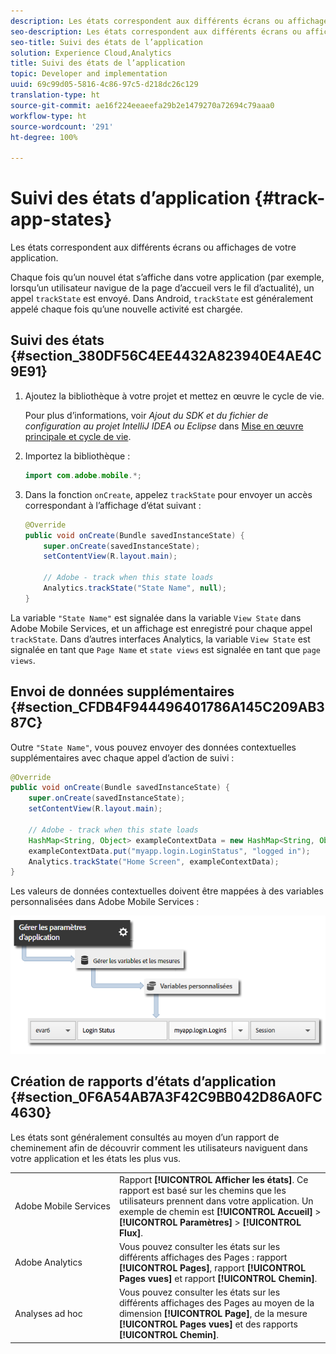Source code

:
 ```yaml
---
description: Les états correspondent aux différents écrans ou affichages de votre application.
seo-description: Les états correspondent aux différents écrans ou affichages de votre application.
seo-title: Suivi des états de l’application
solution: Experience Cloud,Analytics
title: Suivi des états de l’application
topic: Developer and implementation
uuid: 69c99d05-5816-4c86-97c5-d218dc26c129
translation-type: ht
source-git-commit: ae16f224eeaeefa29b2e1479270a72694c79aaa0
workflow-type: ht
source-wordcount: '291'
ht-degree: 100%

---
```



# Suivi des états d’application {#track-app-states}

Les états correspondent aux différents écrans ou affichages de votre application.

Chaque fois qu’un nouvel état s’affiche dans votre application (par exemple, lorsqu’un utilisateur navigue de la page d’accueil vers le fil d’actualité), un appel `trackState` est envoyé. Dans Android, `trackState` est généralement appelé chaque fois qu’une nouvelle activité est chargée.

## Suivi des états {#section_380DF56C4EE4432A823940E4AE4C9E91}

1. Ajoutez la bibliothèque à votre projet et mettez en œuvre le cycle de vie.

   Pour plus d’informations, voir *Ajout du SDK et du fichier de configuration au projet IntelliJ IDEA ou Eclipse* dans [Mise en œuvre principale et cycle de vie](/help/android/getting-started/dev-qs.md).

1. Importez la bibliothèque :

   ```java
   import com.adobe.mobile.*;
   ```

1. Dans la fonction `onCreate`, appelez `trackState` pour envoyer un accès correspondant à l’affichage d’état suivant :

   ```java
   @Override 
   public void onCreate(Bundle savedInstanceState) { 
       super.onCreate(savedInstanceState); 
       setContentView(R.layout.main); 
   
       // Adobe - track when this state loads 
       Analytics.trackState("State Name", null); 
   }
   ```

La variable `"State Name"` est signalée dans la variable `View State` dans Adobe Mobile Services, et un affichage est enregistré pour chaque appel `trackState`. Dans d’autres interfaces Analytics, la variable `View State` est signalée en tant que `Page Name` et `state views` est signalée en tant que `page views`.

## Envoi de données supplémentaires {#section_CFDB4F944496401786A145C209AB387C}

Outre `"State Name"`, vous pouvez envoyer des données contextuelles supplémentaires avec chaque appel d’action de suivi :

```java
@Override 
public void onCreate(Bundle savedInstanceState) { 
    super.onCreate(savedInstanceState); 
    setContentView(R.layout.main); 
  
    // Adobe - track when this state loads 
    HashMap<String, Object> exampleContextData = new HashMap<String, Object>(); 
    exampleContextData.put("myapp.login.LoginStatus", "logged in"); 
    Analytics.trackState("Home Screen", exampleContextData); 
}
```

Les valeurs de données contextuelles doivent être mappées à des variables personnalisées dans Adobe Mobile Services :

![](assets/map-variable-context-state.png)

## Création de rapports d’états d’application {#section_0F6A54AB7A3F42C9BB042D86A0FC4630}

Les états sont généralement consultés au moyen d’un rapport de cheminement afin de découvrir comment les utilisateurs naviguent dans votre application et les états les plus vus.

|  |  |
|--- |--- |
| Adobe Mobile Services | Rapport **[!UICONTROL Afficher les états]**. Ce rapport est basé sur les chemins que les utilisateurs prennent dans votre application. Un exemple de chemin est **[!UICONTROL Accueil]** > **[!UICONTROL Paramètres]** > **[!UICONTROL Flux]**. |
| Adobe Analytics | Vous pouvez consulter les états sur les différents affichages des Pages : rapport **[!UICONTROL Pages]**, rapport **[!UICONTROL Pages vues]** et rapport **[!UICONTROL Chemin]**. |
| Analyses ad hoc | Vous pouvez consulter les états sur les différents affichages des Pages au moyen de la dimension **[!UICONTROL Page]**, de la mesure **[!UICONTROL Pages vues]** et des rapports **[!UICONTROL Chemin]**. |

----

▶ **Your objective**: Please output all the records above exactly, leaving out every picture.

▶ **Output of the exercise**:
Source code

:
 ```yaml
---
description: Les états correspondent aux différents écrans ou affichages de votre application.
seo-description: Les états correspondent aux différents écrans ou affichages de votre application.
seo-title: Suivi des états de l’application
solution: Experience Cloud,Analytics
title: Suivi des états de l’application
topic: Developer and implementation
uuid: 69c99d05-5816-4c86-97c5-d218dc26c129
translation-type: ht
source-git-commit: ae16f224eeaeefa29b2e1479270a72694c79aaa0
workflow-type: ht
source-wordcount: '291'
ht-degree: 100%

---
```



# Suivi des états d’application {#track-app-states}

Les états correspondent aux différents écrans ou affichages de votre application.

Chaque fois qu’un nouvel état s’affiche dans votre application (par exemple, lorsqu’un utilisateur navigue de la page d’accueil vers le fil d’actualité), un appel `trackState` est envoyé. Dans Android, `trackState` est généralement appelé chaque fois qu’une nouvelle activité est chargée.

## Suivi des états {#section_380DF56C4EE4432A823940E4AE4C9E91}

1. Ajoutez la bibliothèque à votre projet et mettez en œuvre le cycle de vie.

   Pour plus d’informations, voir *Ajout du SDK et du fichier de configuration au projet IntelliJ IDEA ou Eclipse* dans [Mise en œuvre principale et cycle de vie](/help/android/getting-started/dev-qs.md).

1. Importez la bibliothèque :

   ```java
   import com.adobe.mobile.*;
   ```

1. Dans la fonction `onCreate`, appelez `trackState` pour envoyer un accès correspondant à l’affichage d’état suivant :

   ```java
   @Override 
   public void onCreate(Bundle savedInstanceState) { 
       super.onCreate(savedInstanceState); 
       setContentView(R.layout.main); 
   
       // Adobe - track when this state loads 
       Analytics.trackState("State Name", null); 
   }
   ```

La variable `"State Name"` est signalée dans la variable `View State` dans Adobe Mobile Services, et un affichage est enregistré pour chaque appel `trackState`. Dans d’autres interfaces Analytics, la variable `View State` est signalée en tant que `Page Name` et `state views` est signalée en tant que `page views`.

## Envoi de données supplémentaires {#section_CFDB4F944496401786A145C209AB387C}

Outre `"State Name"`, vous pouvez envoyer des données contextuelles supplémentaires avec chaque appel d’action de suivi :

```java
@Override 
public void onCreate(Bundle savedInstanceState) { 
    super.onCreate(savedInstanceState); 
    setContentView(R.layout.main); 
  
    // Adobe - track when this state loads 
    HashMap<String, Object> exampleContextData = new HashMap<String, Object>(); 
    exampleContextData.put("myapp.login.LoginStatus", "logged in"); 
    Analytics.trackState("Home Screen", exampleContextData); 
}
```

Les valeurs de données contextuelles doivent être mappées à des variables personnalisées dans Adobe Mobile Services :

![](assets/map-variable-context-state.png)

## Création de rapports d’états d’application {#section_0F6A54AB7A3F42C9BB042D86A0FC4630}

Les états sont généralement consultés au moyen d’un rapport de cheminement afin de découvrir comment les utilisateurs naviguent dans votre application et les états les plus vus.

|  |  |
|--- |--- |
| Adobe Mobile Services | Rapport **[!UICONTROL Afficher les états]**. Ce rapport est basé sur les chemins que les utilisateurs prennent dans votre application. Un exemple de chemin est **[!UICONTROL Accueil]** > **[!UICONTROL Paramètres]** > **[!UICONTROL Flux]**. |
| Adobe Analytics | Vous pouvez consulter les états sur les différents affichages des Pages : rapport **[!UICONTROL Pages]**, rapport **[!UICONTROL Pages vues]** et rapport **[!UICONTROL Chemin]**. |
| Analyses ad hoc | Vous pouvez consulter les états sur les différents affichages des Pages au moyen de la dimension **[!UICONTROL Page]**, de la mesure **[!UICONTROL Pages vues]** et des rapports **[!UICONTROL Chemin]**. |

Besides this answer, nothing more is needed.